Google Page Rank and the Heisenberg Uncertainty Principle

There is trouble in Google Land… Things are afoot, the Google tool bar page rank hasn’t been updated for months. Several big directories are finding their position in Google wobbling, site positions on the results page are bouncing up and down and there is talk that Google will remove the public page rank information displayed on its tool bar.

This has led to blog posts about new major algo changes coming from Google and posts in forums about how would we be affected by Google removing the page rank. In all of this I have been thinking about the Google Page Rank and how it is self influencing.

The Heisenberg Uncertainty Principle is sometimes represented as “whatever you study, you also change” and although this is more accurately called the observer principle for this blog post it will do.

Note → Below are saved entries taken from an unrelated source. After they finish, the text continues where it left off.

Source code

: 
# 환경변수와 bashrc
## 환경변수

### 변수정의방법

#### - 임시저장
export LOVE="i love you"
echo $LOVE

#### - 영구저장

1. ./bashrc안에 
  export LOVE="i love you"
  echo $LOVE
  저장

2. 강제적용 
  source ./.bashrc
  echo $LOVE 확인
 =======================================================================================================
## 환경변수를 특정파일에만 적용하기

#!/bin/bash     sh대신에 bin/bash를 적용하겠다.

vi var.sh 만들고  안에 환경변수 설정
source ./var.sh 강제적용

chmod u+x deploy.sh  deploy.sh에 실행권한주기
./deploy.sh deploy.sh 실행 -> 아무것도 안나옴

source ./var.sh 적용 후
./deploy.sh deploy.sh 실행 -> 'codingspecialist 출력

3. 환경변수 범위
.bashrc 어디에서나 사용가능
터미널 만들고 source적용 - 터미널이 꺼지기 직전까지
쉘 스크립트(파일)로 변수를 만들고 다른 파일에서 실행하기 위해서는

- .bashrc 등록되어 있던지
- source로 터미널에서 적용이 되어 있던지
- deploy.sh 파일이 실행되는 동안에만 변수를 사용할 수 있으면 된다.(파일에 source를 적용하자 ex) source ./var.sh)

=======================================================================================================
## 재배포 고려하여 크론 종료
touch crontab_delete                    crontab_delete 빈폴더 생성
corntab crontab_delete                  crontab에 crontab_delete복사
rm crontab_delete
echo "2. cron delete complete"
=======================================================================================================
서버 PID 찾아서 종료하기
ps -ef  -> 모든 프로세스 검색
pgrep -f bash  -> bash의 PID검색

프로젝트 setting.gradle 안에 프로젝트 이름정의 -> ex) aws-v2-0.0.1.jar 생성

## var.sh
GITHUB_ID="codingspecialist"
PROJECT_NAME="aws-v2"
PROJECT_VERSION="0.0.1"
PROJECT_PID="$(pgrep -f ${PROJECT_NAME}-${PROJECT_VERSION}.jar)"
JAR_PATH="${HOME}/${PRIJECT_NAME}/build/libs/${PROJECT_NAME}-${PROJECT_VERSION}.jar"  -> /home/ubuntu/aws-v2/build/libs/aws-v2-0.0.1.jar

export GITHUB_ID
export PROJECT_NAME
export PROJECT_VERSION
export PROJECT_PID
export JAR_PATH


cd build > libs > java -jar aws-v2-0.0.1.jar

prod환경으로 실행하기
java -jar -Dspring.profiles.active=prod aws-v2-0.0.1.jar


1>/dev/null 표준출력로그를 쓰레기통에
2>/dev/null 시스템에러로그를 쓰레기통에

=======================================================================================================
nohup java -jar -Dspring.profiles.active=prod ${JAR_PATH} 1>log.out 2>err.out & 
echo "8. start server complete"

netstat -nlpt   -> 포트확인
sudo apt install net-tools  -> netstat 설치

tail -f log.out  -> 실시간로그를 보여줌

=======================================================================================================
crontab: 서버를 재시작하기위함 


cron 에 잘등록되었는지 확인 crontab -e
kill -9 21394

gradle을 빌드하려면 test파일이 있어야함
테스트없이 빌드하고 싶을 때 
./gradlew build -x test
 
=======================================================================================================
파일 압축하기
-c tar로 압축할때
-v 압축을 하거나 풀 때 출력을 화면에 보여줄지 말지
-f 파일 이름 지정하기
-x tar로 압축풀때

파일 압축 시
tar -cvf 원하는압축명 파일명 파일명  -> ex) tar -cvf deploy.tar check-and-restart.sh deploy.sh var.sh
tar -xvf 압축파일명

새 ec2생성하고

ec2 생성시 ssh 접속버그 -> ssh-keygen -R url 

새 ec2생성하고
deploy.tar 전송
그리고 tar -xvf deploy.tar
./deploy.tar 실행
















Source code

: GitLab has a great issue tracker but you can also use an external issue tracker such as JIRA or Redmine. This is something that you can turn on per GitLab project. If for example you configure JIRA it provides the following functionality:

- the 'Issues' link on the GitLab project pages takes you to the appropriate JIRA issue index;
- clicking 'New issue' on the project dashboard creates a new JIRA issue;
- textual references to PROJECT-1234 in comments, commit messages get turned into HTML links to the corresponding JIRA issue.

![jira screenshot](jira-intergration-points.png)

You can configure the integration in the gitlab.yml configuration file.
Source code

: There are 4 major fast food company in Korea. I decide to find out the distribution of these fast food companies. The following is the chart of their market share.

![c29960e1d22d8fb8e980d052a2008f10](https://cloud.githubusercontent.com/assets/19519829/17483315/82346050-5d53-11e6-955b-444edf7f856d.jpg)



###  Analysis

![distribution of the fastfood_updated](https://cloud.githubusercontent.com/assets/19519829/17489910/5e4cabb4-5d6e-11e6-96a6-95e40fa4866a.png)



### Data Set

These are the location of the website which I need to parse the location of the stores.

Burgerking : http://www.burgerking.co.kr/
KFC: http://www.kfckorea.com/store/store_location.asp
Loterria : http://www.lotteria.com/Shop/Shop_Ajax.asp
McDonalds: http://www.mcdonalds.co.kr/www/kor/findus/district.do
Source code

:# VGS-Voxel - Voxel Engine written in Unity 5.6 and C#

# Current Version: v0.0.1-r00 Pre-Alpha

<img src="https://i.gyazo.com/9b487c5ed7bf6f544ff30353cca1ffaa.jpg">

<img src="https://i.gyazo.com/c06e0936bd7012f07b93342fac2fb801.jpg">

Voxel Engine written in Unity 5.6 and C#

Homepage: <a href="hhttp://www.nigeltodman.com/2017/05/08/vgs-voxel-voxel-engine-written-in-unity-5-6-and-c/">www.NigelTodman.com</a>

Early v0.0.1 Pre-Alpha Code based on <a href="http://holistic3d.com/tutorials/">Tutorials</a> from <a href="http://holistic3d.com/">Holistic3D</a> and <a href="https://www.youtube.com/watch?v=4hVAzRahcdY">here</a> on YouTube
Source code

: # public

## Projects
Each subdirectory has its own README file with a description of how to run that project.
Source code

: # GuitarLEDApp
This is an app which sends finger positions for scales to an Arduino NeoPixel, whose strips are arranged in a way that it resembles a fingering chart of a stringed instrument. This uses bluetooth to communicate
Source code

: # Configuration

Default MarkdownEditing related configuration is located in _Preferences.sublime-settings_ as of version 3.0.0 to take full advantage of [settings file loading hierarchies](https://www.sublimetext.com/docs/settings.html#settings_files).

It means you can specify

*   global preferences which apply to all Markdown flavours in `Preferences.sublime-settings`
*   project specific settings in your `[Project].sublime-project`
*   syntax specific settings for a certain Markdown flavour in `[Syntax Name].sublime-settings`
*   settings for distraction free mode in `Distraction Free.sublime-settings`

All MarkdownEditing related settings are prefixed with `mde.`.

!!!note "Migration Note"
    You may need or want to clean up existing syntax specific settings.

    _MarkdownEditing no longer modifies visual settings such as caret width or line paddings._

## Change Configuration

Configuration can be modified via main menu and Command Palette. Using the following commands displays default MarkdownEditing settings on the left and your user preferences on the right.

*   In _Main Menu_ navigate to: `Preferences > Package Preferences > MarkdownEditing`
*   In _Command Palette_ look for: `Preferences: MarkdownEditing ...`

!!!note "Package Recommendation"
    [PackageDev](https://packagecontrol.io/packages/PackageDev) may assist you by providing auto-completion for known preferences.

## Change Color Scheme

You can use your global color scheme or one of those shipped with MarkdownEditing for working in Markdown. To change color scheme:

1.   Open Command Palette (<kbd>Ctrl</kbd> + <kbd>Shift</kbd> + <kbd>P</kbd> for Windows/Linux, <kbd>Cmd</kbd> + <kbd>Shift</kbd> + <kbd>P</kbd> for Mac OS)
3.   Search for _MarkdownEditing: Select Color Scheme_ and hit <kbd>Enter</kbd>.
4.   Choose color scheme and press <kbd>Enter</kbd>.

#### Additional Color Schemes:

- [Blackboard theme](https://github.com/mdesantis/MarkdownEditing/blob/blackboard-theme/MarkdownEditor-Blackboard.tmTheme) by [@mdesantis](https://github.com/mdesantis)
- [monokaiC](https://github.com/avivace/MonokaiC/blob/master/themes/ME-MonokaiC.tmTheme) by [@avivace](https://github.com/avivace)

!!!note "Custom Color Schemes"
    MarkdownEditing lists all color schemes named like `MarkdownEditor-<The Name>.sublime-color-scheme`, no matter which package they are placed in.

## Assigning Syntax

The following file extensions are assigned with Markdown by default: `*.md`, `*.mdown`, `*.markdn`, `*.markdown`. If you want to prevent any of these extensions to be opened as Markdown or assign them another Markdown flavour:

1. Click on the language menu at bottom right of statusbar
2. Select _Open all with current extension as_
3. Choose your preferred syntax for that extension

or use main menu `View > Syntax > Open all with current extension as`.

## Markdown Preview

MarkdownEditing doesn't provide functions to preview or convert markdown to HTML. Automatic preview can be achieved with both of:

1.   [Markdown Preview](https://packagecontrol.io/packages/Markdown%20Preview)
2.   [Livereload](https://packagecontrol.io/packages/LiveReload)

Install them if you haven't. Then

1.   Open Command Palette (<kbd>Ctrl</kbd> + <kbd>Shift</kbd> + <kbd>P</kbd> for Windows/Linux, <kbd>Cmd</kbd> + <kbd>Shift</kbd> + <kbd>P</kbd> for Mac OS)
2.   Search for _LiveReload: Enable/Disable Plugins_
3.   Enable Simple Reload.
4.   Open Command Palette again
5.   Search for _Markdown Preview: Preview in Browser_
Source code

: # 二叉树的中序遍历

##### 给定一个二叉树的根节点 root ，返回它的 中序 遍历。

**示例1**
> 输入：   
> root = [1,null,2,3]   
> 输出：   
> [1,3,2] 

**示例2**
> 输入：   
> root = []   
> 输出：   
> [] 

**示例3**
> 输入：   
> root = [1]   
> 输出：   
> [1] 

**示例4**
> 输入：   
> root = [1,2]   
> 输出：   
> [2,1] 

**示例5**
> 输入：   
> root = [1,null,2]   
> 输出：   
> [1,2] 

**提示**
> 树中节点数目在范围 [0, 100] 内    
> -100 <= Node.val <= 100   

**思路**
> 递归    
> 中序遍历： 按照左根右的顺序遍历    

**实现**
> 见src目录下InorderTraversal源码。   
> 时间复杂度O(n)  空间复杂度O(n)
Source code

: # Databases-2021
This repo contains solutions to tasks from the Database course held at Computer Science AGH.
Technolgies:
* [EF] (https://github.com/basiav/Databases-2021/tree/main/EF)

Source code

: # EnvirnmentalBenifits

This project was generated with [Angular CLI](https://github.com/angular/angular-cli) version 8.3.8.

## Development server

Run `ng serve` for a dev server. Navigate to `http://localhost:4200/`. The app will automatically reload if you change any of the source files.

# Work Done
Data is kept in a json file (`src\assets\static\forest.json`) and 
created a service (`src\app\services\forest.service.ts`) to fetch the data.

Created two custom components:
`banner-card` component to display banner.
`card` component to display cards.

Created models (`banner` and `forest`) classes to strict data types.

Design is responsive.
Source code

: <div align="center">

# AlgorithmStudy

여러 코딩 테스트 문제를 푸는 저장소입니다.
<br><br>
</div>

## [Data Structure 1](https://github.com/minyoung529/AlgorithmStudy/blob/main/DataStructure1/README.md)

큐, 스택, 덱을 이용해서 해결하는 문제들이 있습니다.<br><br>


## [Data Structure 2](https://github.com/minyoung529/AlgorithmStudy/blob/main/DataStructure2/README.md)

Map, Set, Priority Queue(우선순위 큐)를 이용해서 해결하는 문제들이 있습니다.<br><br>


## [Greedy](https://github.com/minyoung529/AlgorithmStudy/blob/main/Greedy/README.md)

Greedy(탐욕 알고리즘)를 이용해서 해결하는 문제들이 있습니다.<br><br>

Page rank uses a ballot system where a link from page A to page B is a vote, by page A, for page B. Combined with analysis of the page that casts the vote, page rank determines which votes weigh more heavily and help to make other pages “important”. Underlining all this is the principle of determining the likelihood that a person randomly clicking on links will arrive at any particular page.

It is the use of probability in determining the likeihood of randomly find a page which also makes page rank self influencing. If Google didn’t exist then the ideas behind page rank would be true, however the very existence of the Google search engine has disrupted the likeihood of finding a page randomly and so it has disrupted the page rank.

Today large portions of traffic to web sites comes from people clicking on the results from a Google search. If I am looking for reviews of a certain car brand, I will type in a search into Google and follow the links presented to me. If I like a page I see, maybe I will bookmark it or even blog about it or maybe include a link on my website. The result is that because I found a page on the search engine (based partly on its page rank) I then added a link to that page and thus increased its page rank by casting another vote for that site.

This means that pages placed at the top of the results pages have a greater chance of gaining more links to themselves. By trying to measure the importance of a web page, Google have in fact changed the importance of that web page and so the Heisenberg Uncertainty Principle becomes true of page rank.